Source data
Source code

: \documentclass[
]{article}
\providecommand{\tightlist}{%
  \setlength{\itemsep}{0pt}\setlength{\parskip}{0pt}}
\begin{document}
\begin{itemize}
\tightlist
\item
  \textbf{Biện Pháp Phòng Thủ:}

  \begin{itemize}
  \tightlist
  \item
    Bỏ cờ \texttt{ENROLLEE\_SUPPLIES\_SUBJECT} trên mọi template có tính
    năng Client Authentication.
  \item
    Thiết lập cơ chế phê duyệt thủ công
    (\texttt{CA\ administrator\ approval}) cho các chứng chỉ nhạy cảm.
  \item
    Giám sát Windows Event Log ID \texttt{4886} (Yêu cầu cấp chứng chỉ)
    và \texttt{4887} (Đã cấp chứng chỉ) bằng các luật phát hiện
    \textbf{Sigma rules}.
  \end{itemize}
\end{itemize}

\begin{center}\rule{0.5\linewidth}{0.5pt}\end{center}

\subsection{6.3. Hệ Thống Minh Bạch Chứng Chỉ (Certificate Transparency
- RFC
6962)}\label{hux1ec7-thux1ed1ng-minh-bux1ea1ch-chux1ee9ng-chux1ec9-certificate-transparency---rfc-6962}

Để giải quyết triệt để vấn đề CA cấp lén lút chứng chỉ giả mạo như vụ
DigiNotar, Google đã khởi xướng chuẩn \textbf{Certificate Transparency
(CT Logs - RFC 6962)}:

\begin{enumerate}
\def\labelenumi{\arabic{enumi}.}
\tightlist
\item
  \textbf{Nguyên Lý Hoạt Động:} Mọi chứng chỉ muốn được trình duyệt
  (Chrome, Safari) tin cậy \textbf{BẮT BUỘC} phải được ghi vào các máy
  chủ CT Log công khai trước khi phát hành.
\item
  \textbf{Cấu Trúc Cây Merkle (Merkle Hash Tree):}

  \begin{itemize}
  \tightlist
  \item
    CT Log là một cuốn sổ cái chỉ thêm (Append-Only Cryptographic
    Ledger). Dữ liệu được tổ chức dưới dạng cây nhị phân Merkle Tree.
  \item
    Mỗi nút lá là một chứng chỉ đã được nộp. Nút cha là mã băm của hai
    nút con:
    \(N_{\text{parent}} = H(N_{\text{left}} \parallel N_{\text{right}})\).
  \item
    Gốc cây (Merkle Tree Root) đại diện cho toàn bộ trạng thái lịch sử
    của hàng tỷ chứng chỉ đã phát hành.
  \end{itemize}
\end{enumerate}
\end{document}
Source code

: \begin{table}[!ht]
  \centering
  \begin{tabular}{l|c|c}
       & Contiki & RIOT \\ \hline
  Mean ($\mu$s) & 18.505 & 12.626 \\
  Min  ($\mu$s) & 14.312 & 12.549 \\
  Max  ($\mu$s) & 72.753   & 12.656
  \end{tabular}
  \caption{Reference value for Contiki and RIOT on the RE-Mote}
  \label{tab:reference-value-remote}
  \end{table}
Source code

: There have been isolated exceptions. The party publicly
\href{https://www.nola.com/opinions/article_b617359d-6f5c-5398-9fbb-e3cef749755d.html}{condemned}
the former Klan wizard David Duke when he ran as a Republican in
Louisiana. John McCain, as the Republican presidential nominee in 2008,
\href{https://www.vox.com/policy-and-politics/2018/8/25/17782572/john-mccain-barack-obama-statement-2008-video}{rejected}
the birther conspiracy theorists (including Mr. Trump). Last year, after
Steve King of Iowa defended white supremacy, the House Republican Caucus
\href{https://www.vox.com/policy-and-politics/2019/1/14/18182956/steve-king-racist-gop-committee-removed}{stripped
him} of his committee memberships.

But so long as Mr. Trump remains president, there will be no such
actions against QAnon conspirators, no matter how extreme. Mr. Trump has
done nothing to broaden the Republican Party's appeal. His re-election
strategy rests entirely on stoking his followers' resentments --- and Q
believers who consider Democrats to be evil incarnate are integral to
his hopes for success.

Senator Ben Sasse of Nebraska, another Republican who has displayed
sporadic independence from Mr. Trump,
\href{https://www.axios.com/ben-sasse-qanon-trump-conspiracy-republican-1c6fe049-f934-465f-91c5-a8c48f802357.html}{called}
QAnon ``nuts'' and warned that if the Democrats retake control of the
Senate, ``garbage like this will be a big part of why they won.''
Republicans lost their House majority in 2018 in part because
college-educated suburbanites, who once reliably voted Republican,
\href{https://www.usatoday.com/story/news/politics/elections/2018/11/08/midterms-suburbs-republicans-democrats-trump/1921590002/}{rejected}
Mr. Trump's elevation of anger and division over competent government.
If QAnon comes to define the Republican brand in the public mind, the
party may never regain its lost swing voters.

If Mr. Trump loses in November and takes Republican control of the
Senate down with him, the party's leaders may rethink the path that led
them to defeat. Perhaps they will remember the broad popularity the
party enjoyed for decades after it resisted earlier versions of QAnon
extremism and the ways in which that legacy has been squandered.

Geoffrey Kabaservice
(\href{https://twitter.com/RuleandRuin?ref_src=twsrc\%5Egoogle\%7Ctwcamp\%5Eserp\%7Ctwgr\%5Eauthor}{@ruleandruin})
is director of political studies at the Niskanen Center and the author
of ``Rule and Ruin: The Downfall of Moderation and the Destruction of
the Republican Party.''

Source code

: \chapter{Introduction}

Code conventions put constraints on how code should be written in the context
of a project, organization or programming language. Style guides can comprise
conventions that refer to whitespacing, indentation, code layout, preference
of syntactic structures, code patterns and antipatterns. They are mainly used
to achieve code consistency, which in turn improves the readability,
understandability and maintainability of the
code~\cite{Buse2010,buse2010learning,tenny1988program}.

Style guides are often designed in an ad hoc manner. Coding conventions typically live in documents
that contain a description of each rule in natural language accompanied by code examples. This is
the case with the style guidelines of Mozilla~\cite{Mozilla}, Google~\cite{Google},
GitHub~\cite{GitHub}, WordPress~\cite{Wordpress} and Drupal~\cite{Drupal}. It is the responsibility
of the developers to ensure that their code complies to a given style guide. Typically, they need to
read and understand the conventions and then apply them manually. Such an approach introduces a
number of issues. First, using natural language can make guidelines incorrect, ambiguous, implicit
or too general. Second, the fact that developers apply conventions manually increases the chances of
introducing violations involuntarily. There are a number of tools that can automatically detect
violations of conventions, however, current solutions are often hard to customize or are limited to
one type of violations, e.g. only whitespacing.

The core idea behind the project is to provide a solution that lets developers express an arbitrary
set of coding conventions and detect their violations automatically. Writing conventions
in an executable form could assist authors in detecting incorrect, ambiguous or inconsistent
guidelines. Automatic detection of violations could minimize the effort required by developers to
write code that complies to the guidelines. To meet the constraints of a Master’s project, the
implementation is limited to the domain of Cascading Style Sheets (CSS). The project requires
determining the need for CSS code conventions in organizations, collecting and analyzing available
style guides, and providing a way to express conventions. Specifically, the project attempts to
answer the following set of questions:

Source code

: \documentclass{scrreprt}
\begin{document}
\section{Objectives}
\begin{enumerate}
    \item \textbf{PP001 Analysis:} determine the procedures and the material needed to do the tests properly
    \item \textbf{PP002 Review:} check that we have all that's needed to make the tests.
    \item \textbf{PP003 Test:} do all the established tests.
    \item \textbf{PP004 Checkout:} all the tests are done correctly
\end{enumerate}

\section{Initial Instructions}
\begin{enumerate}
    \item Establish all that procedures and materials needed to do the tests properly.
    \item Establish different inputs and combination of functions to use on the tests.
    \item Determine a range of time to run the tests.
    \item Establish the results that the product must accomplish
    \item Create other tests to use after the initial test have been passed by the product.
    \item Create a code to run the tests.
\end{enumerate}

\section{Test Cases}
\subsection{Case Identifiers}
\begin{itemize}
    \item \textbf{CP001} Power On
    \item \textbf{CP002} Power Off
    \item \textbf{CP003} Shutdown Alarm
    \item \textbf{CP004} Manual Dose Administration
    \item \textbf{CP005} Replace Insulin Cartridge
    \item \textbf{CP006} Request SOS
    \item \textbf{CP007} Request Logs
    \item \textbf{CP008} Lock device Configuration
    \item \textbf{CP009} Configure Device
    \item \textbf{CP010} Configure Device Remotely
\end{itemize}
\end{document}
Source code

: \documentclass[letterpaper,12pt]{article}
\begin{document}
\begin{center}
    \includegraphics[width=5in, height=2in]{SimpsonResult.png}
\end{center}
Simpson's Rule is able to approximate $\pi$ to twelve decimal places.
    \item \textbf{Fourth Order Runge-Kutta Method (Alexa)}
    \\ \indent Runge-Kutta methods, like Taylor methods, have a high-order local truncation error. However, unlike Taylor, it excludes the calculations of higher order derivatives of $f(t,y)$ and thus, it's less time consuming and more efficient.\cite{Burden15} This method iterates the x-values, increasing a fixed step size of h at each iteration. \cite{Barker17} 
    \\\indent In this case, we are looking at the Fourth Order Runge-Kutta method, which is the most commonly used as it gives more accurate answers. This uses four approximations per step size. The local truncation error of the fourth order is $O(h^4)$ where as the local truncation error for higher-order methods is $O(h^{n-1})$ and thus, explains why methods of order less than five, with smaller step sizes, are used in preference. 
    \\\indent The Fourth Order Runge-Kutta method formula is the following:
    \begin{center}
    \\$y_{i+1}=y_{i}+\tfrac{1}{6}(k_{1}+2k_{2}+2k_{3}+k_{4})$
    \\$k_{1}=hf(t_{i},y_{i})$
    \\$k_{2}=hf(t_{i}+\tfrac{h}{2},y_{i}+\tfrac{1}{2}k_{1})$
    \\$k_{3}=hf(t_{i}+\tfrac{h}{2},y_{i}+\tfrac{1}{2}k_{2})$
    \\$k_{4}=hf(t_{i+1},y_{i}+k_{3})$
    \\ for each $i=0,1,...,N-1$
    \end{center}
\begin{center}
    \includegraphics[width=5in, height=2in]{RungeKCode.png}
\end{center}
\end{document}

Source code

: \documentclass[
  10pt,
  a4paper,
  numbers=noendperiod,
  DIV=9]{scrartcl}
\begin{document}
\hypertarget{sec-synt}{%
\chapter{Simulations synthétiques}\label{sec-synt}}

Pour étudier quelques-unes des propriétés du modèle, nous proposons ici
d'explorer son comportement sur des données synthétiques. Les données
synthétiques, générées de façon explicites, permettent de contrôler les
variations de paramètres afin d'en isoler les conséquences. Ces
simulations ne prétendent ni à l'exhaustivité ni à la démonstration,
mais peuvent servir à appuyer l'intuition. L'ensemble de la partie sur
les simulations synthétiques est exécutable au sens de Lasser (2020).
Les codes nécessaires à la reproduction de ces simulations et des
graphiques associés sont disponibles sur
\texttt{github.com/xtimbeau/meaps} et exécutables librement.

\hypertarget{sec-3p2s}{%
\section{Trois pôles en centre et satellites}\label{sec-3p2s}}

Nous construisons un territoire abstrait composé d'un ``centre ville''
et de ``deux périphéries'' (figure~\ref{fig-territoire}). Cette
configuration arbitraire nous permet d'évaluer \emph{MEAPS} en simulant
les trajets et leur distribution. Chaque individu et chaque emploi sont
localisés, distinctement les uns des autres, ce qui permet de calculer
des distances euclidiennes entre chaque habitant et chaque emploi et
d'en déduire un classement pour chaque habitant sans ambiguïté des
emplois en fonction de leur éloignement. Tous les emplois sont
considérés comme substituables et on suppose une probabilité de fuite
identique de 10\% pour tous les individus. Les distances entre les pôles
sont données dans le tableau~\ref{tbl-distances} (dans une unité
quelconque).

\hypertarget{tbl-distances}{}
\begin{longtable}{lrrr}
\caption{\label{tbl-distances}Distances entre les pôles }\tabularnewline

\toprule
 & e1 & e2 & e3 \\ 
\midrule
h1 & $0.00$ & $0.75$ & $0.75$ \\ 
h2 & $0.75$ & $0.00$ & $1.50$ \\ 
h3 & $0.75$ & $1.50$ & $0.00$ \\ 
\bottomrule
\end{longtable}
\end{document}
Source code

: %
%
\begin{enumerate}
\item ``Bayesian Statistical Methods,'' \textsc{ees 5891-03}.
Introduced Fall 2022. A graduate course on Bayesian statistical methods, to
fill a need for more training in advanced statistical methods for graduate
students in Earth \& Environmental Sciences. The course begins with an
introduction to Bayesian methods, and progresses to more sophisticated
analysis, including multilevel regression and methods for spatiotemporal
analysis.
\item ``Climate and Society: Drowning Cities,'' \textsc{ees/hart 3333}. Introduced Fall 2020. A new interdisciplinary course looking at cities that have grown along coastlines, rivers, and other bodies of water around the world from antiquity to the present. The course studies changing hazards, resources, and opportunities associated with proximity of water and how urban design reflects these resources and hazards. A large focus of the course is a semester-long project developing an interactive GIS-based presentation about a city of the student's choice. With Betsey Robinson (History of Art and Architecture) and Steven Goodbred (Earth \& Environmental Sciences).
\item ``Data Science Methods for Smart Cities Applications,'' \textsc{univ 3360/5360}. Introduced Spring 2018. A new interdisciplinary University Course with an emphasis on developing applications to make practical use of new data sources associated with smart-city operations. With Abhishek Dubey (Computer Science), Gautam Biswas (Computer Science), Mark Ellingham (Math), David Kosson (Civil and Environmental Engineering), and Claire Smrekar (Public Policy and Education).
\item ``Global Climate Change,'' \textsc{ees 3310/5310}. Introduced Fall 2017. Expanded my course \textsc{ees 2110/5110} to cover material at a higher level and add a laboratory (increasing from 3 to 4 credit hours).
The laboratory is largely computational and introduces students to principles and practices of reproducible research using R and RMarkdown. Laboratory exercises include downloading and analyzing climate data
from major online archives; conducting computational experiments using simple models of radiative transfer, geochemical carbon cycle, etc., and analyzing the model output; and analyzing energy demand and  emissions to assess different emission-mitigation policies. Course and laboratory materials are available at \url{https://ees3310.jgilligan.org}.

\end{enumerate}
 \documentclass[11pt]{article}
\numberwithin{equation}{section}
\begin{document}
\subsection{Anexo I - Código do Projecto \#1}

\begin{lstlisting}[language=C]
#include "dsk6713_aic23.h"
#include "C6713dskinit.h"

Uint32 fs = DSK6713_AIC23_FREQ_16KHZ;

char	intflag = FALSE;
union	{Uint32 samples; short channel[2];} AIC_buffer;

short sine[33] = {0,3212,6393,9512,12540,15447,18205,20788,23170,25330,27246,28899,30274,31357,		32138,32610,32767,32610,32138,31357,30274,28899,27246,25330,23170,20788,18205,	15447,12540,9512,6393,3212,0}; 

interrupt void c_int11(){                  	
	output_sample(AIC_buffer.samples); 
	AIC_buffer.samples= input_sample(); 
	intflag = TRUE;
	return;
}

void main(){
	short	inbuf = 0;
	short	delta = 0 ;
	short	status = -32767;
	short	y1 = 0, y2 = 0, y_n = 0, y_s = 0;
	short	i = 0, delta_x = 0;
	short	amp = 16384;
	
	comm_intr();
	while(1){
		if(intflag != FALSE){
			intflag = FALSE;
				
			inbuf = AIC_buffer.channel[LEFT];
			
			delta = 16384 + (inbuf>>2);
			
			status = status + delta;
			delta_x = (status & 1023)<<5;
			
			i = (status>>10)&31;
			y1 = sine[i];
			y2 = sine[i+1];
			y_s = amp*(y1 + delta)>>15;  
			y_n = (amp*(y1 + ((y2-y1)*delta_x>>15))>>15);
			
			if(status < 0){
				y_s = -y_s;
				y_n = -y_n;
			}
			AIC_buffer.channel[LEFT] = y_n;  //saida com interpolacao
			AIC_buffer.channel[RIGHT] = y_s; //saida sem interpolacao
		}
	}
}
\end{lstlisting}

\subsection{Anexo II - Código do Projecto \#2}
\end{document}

## TO DO
Tally up the lines above in which "Senate" occurs. Give the result as a bare number.

## FINISHED EXERCISE
2